Bayramları bayram yapan, Allah`a yaklaşma şuurudur
Esas bayram, gerçek bayram; İslâm`ın her şeyimize, bireysel, sosyal ve siyasal hayatımıza hâkim olmasıyla, Allah`a hakkıyla kulluk sergilememizle ortaya çıkacaktır. Bayramlar Allah`a kulluğun neticesi, Allah`a yaklaşmanın sembolleridir. Esas bayram, tâğutların Cehenneme çevirdiği dünyayı Cennete benzettiğimiz ve Cenneti hak ettiğimiz gün olacaktır.
Bayramlar, bizi Allah’tan uzaklaştıran değil; Allah’a yaklaştıran günler olmalıdır. İnsan, Allah’a ne kadar itaat ve ibâdetle yaklaşıyorsa o oranda bayram yapmaya hakkı olur. Bir ay tutulan orucun, bu ayda verilen fıtra ve zekâtların, teravih gibi ekstra namazların, yani çeşitli ibâdetlerin yapılmasının sonunda Ramazan bayramı yapılır.
Kurban kelimesi, kurbiyet; Allah’a yaklaştıran ibâdet anlamına gelir.
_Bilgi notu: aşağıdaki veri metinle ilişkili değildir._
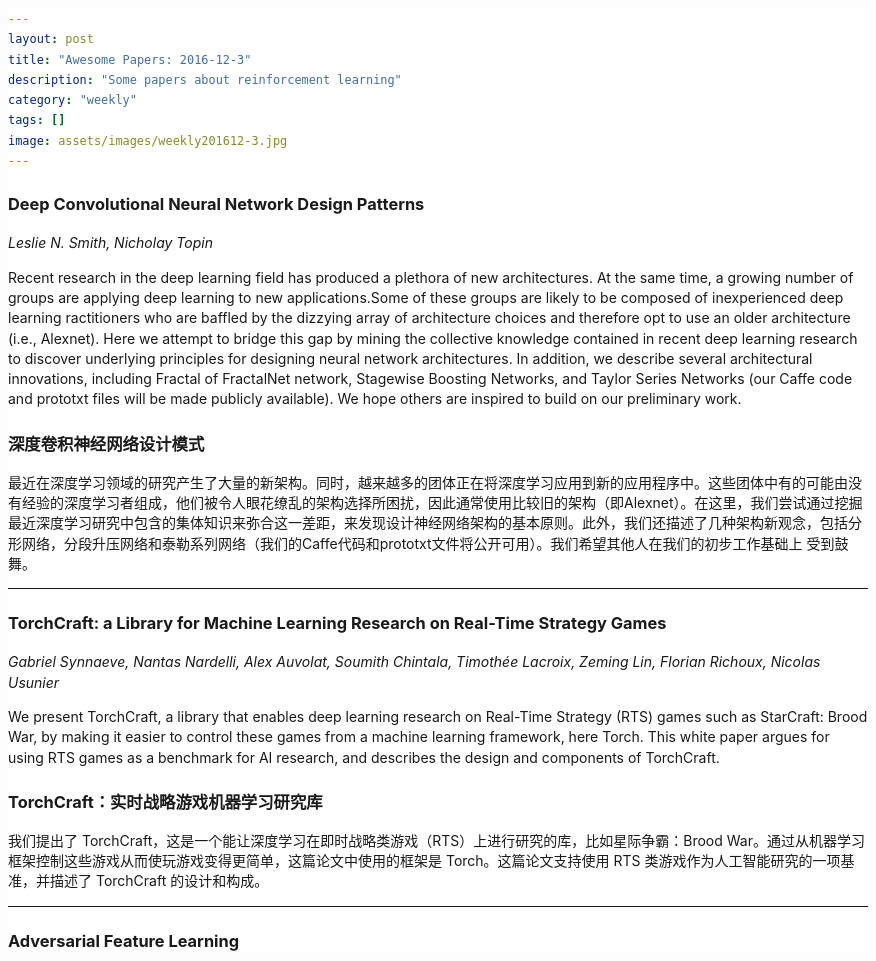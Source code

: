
 ```yaml
---
layout: post
title: "Awesome Papers: 2016-12-3"
description: "Some papers about reinforcement learning"
category: "weekly"
tags: []
image: assets/images/weekly201612-3.jpg
---
```

### Deep Convolutional Neural Network Design Patterns

*Leslie N. Smith, Nicholay Topin*

Recent research in the deep learning field has produced a plethora of new architectures. At the same time, a growing number of groups are applying deep learning to new applications.Some of these groups are likely to be composed of inexperienced deep learning ractitioners who are baffled by the dizzying array of architecture choices and therefore opt to use an older architecture (i.e., Alexnet). Here we attempt to bridge this gap by mining the collective knowledge contained in recent deep learning research to discover underlying principles for designing neural network architectures. In addition, we describe several architectural innovations, including Fractal of FractalNet network, Stagewise Boosting Networks, and Taylor Series Networks (our Caffe code and prototxt files will be made publicly available). We hope others are inspired to build on our preliminary work.

### 深度卷积神经网络设计模式

最近在深度学习领域的研究产生了大量的新架构。同时，越来越多的团体正在将深度学习应用到新的应用程序中。这些团体中有的可能由没有经验的深度学习者组成，他们被令人眼花缭乱的架构选择所困扰，因此通常使用比较旧的架构（即Alexnet）。在这里，我们尝试通过挖掘最近深度学习研究中包含的集体知识来弥合这一差距，来发现设计神经网络架构的基本原则。此外，我们还描述了几种架构新观念，包括分形网络，分段升压网络和泰勒系列网络（我们的Caffe代码和prototxt文件将公开可用）。我们希望其他人在我们的初步工作基础上
受到鼓舞。
 
---

### TorchCraft: a Library for Machine Learning Research on Real-Time Strategy Games

*Gabriel Synnaeve, Nantas Nardelli, Alex Auvolat, Soumith Chintala, Timothée Lacroix, Zeming Lin, Florian Richoux, Nicolas Usunier*

We present TorchCraft, a library that enables deep learning research on Real-Time Strategy (RTS) games such as StarCraft: Brood War, by making it easier to control these games from a machine learning framework, here Torch. This white paper argues for using RTS games as a benchmark for AI research, and describes the design and components of TorchCraft.

### TorchCraft：实时战略游戏机器学习研究库

我们提出了 TorchCraft，这是一个能让深度学习在即时战略类游戏（RTS）上进行研究的库，比如星际争霸：Brood War。通过从机器学习框架控制这些游戏从而使玩游戏变得更简单，这篇论文中使用的框架是 Torch。这篇论文支持使用 RTS 类游戏作为人工智能研究的一项基准，并描述了 TorchCraft 的设计和构成。

---

### Adversarial Feature Learning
Kurban; en değerli varlıklarımızı İbrâhim gibi gözünü kırpmadan Allah yolunda fedâ etmenin; gerektiğinde de İsmâil gibi kendi canımızı hiç çekinmeden O’nun için verebilmenin sembolüdür. Bayram, namaz kılarak başlar, bu günde ekstra tekbirler ve zikirler vardır. Namazdan, ibâdetten kopuk bir bayram anlayışı dinimizde yoktur. Allah’tan gâfil geçirilen günler bayram değildir.